**TASK GOAL**
Each record that follows goes into your reply unchanged; the pictures do not.
□ □ □ □
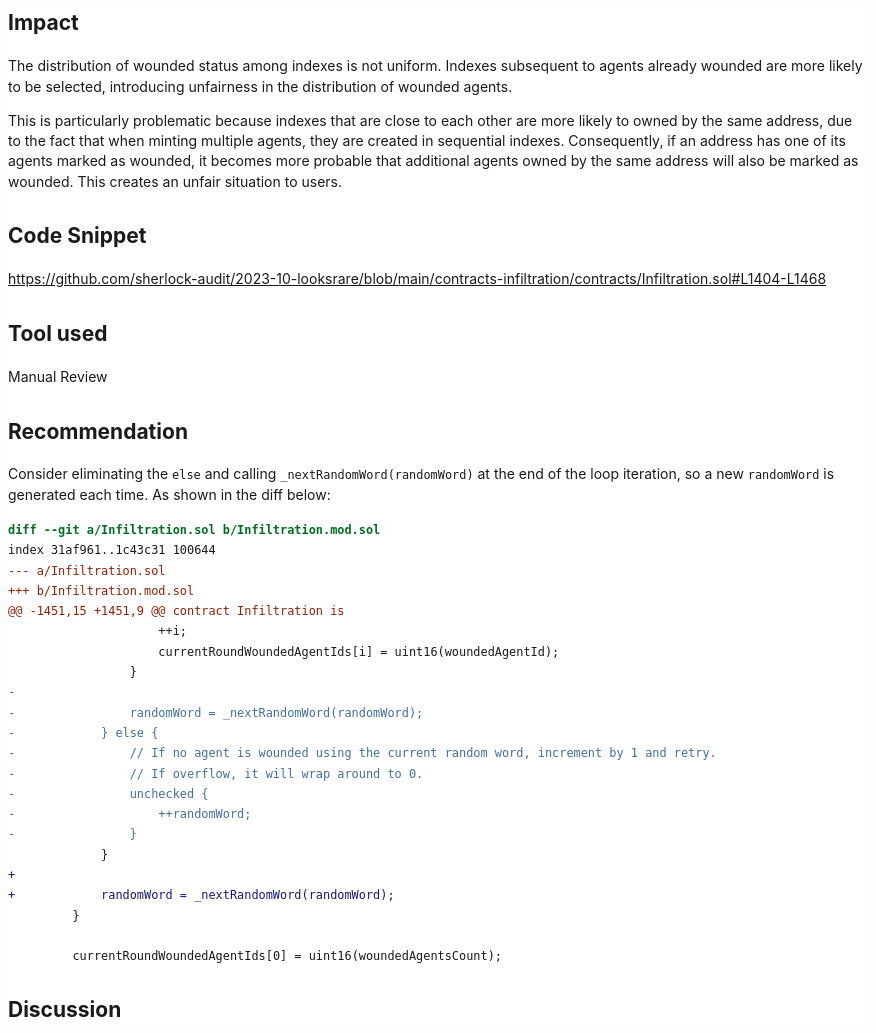 ## Impact
The distribution of wounded status among indexes is not uniform. Indexes subsequent to agents already wounded are more likely to be selected, introducing unfairness in the distribution of wounded agents. 

This is particularly problematic because indexes that are close to each other are more likely to owned by the same address, due to the fact that when minting multiple agents, they are created in sequential indexes. Consequently, if an address has one of its agents marked as wounded, it becomes more probable that additional agents owned by the same address will also be marked as wounded. This creates an unfair situation to users.

## Code Snippet
https://github.com/sherlock-audit/2023-10-looksrare/blob/main/contracts-infiltration/contracts/Infiltration.sol#L1404-L1468

## Tool used
Manual Review

## Recommendation
Consider eliminating the `else` and calling `_nextRandomWord(randomWord)` at the end of the loop iteration, so a new `randomWord` is generated each time. As shown in the diff below:

```diff
diff --git a/Infiltration.sol b/Infiltration.mod.sol
index 31af961..1c43c31 100644
--- a/Infiltration.sol
+++ b/Infiltration.mod.sol
@@ -1451,15 +1451,9 @@ contract Infiltration is
                     ++i;
                     currentRoundWoundedAgentIds[i] = uint16(woundedAgentId);
                 }
-
-                randomWord = _nextRandomWord(randomWord);
-            } else {
-                // If no agent is wounded using the current random word, increment by 1 and retry.
-                // If overflow, it will wrap around to 0.
-                unchecked {
-                    ++randomWord;
-                }
             }
+
+            randomWord = _nextRandomWord(randomWord);
         }

         currentRoundWoundedAgentIds[0] = uint16(woundedAgentsCount);
```



## Discussion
□ □ □ □
**WRITTEN RESPONSE**
 ## Impact
The distribution of wounded status among indexes is not uniform. Indexes subsequent to agents already wounded are more likely to be selected, introducing unfairness in the distribution of wounded agents. 

This is particularly problematic because indexes that are close to each other are more likely to owned by the same address, due to the fact that when minting multiple agents, they are created in sequential indexes. Consequently, if an address has one of its agents marked as wounded, it becomes more probable that additional agents owned by the same address will also be marked as wounded. This creates an unfair situation to users.

## Code Snippet
https://github.com/sherlock-audit/2023-10-looksrare/blob/main/contracts-infiltration/contracts/Infiltration.sol#L1404-L1468

## Tool used
Manual Review

## Recommendation
Consider eliminating the `else` and calling `_nextRandomWord(randomWord)` at the end of the loop iteration, so a new `randomWord` is generated each time. As shown in the diff below:

```diff
diff --git a/Infiltration.sol b/Infiltration.mod.sol
index 31af961..1c43c31 100644
--- a/Infiltration.sol
+++ b/Infiltration.mod.sol
@@ -1451,15 +1451,9 @@ contract Infiltration is
                     ++i;
                     currentRoundWoundedAgentIds[i] = uint16(woundedAgentId);
                 }
-
-                randomWord = _nextRandomWord(randomWord);
-            } else {
-                // If no agent is wounded using the current random word, increment by 1 and retry.
-                // If overflow, it will wrap around to 0.
-                unchecked {
-                    ++randomWord;
-                }
             }
+
+            randomWord = _nextRandomWord(randomWord);
         }

         currentRoundWoundedAgentIds[0] = uint16(woundedAgentsCount);
```



## Discussion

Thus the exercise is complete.